Assume the two numbers as follows,

Let $a = 1$ and $b =  - 1$.

${a^2} = {1^2} = 1$ and ${b^2} = {\left( { - 1} \right)^2} = 1$

Hence, it is proved that ${a^2} = {b^2}$.

However, $a \ne b$.

Therefore, the given statement is proved false.


3. Show that the following statement is true by the method of contrapositive. 

${\text{p}}$: If $x$ is an integer and ${x^2}$ is even, then $x$ is also even.

Ans: Write the different component statements of the given statement ${\text{p}}$.

${\text{p}}$: If $x$ is an integer and ${x^2}$ is even, then $x$ is also even.

We will now determine the component statements.

Let the first component statement be ${\text{q}}$.

${\text{q}}$: $x$ is an integer and ${x^2}$is even.

Let the second component statement be ${\text{r}}$.

${\text{r}}$: $x$ is even.

The method of contrapositive is as follows,

To prove statement ${\text{p}}$ to be true by contrapositive method, we assume that the statement ${\text{r}}$ is false and prove that the statement ${\text{q}}$ must also be false. 

Consider that $x$ is not even.

To prove that ${\text{q}}$ is false, we need to prove that $x$ is not an integer so ${x^2}$ is not even. 

Since $x$ is not an even number implies that ${x^2}$ will also not be even. 

Therefore, the statement ${\text{q}}$ is false. 

Thus, the given statement ${\text{p}}$ is true by the method of contrapositive. 


4. By giving a counter example, show that the following statements are not true. 

  1. ${\text{p}}$: If all the angles of a triangle are equal, then the triangle is an obtuse angled triangle. 

  2. ${\text{q}}$: The equation ${x^2} - 1 = 0$ does not have a root lying between 0 and 2.

Ans: 

(i). Analyse the statement ${\text{p}}$.

The given statement is of the form ‘If $A$ then $B$’. Thus, it is a conditional statement. 

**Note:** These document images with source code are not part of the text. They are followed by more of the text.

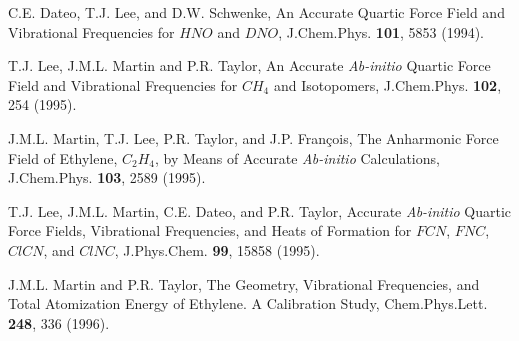 \begin{thebibliography}{999}
%

C.E. Dateo, T.J. Lee, and D.W. Schwenke,
An Accurate Quartic Force Field and Vibrational Frequencies
for $HNO$ and $DNO$,
J.Chem.Phys. {\bf 101}, 5853 (1994).





T.J. Lee, J.M.L. Martin and P.R. Taylor,
An Accurate {\it Ab-initio} Quartic Force Field and Vibrational
Frequencies for $CH_4$ and Isotopomers,
J.Chem.Phys. {\bf 102}, 254 (1995).

J.M.L. Martin, T.J. Lee, P.R. Taylor,
and J.P. Fran\c{c}ois,
The Anharmonic Force Field of Ethylene, $C_2H_4$, by Means of
Accurate {\it Ab-initio} Calculations,
J.Chem.Phys. {\bf 103}, 2589 (1995).

T.J. Lee,
J.M.L. Martin, C.E. Dateo, and P.R. Taylor,
Accurate {\it Ab-initio} Quartic Force Fields,
Vibrational Frequencies, and Heats of Formation
for $FCN$, $FNC$, $ClCN$, and $ClNC$,
J.Phys.Chem. {\bf 99}, 15858 (1995).

J.M.L. Martin and P.R. Taylor,
The Geometry, Vibrational Frequencies, and Total Atomization
Energy of Ethylene. A Calibration Study,
Chem.Phys.Lett. {\bf 248}, 336 (1996).


\end{thebibliography}

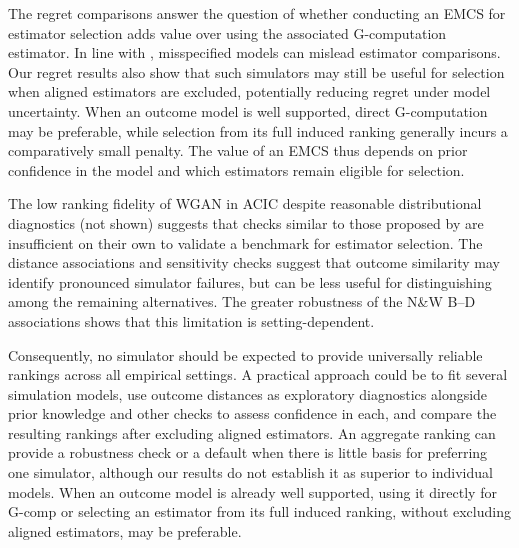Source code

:The regret comparisons answer the question of whether conducting an EMCS for estimator selection adds value over using the associated G-computation estimator. In line with , misspecified models can mislead estimator comparisons. Our regret results also show that such simulators may still be useful for selection when aligned estimators are excluded, potentially reducing regret under model uncertainty. When an outcome model is well supported, direct G-computation may be preferable, while selection from its full induced ranking generally incurs a comparatively small penalty. The value of an EMCS thus depends on prior confidence in the model and which estimators remain eligible for selection.

The low ranking fidelity of WGAN in ACIC despite reasonable distributional diagnostics (not shown) suggests that checks similar to those proposed by  are insufficient on their own to validate a benchmark for estimator selection. The distance associations and sensitivity checks suggest that outcome similarity may identify pronounced simulator failures, but can be less useful for distinguishing among the remaining alternatives. The greater robustness of the N\&W B--D associations shows that this limitation is setting-dependent.

Consequently, no simulator should be expected to provide universally reliable rankings across all empirical settings. A practical approach could be to fit several simulation models, use outcome distances as exploratory diagnostics alongside prior knowledge and other checks to assess confidence in each, and compare the resulting rankings after excluding aligned estimators. An aggregate ranking can provide a robustness check or a default when there is little basis for preferring one simulator, although our results do not establish it as superior to individual models. When an outcome model is already well supported, using it directly for G-comp or selecting an estimator from its full induced ranking, without excluding aligned estimators, may be preferable.

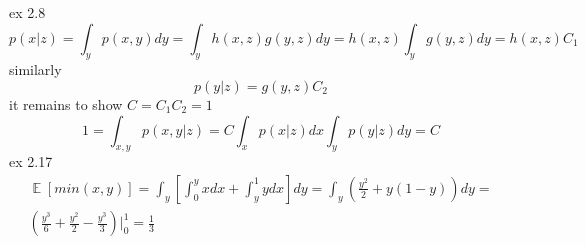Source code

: \documentclass[12pt]{article}
\begin{document}
ex 2.8
\begin{equation}
p(x|z) = \int_{y} p(x,y)dy = \int_{y}h(x,z)g(y,z)dy = h(x,z)\int_{y}g(y,z)dy = h(x,z)C_1
\end{equation}
similarly
\begin{equation}
p(y|z) = g(y,z)C_2
\end{equation}
it remains to show $C = C_1C_2 = 1$
\begin{equation}
1 = \int_{x,y}p(x,y|z) = C\int_{x}p(x|z)dx\int_{y}p(y|z)dy = C 
\end{equation}
ex 2.17
\begin{equation}
\begin{split}
\displaystyle \mathop{\mathbb{E}}[min(x,y)] = \int_{y}[\int_{0}^{y}xdx + \int_{y}^{1}ydx]dy = \int_{y}(\frac{y^2}{2} + y(1-y))dy =\\ 
(\frac{y^3}{6} + \frac{y^2}{2} - \frac{y^3}{3}) \biggr\rvert_{0}^{1} = \frac{1}{3}
\end{split}
\end{equation}
\end{document}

Write the different component statements of the given statement ${\text{p}}$.

We will now determine the component statements.

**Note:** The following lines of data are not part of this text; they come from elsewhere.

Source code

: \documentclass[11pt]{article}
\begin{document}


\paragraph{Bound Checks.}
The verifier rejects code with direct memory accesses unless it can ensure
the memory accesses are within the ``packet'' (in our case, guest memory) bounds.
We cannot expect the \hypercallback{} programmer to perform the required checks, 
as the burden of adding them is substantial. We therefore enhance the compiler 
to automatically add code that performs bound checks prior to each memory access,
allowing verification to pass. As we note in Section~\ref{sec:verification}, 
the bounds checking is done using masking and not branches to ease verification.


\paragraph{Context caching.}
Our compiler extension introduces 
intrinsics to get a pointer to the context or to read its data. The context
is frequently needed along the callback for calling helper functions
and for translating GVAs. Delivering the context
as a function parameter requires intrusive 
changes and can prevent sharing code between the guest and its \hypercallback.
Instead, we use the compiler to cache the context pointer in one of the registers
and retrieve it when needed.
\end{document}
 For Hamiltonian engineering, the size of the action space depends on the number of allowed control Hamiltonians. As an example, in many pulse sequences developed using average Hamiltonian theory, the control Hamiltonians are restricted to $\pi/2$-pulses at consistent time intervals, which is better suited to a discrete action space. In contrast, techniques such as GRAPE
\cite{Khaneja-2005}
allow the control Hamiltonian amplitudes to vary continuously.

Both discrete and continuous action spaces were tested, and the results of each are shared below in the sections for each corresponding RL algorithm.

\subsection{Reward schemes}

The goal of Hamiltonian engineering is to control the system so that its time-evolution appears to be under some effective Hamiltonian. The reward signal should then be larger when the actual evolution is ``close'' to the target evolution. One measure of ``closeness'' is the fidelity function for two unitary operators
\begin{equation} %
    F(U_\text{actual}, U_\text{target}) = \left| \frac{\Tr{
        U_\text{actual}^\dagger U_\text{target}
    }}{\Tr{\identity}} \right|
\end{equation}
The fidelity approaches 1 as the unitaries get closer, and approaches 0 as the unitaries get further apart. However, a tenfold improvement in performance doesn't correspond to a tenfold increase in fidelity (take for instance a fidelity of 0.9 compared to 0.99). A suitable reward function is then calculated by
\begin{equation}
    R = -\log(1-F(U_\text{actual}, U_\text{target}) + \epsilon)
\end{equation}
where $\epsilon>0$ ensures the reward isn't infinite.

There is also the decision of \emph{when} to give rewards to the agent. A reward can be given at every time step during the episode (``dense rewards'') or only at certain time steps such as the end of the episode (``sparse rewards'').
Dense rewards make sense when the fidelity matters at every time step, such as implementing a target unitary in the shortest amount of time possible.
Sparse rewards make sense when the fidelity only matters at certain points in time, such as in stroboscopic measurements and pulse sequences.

Let the first component statement be ${\text{q}}$.

${\text{q}}$:All the angles of a triangle are equal.

Let the second component statement be ${\text{r}}$.

${\text{r}}$:The triangle is an obtuse-angled triangle.

Now we need to prove that the given statement ${\text{p}}$false. For this purpose, it has to be proved that if ${\text{q}}$, then $ \sim {\text{r}}$

To show this, we require angles of a triangle such that none of them is an obtuse angle. It is known that the sum of all the angles of a triangle is $180^\circ $ from the Triangle sum theorem. 

Therefore, if all the three angles of the triangle are equal, then each of them will be of measure $60^\circ $so it is an equilateral triangle. And $60^\circ $ is not an obtuse angle. In an equilateral triangle, the measure of all angles is equal. Hence, the triangle is not an obtuse-angled triangle. 

Thus, it can be concluded that the given statement ${\text{p}}$ is false.

(ii). Analyse the statement ${\text{q}}$. The statement ${\text{q}}$ is as follows,

${\text{q}}$: The equation ${x^2} - 1 = 0$ does not have a root lying between 0 and 2.

We need to prove this statement false. To do so, we will take the help of a counter-example.

Consider the given equation and solve it.

${x^2} - 1 = 0$

${x^2} = 1$

$x =  \pm \sqrt 1 $

$x =  \pm 1$

From the above obtained solutions, we can see that one of the roots of the given equation ${x^2} - 1 = 0$ is $x = 1$, which lies between 0 and 2. 

Therefore, the given statement is false.


NCERT Solutions for Class 11 Maths Chapter 14 Mathematical Reasoning Exercise 14.5

Opting for the NCERT solutions for Ex 14.5 Class 11 Maths is considered as the best option for the CBSE students when it comes to exam preparation. This chapter consists of many exercises. Out of which we have provided the Exercise 14.5 Class 11 Maths NCERT solutions on this page in PDF format. You can download this solution as per your convenience or you can study it directly from our website/ app online.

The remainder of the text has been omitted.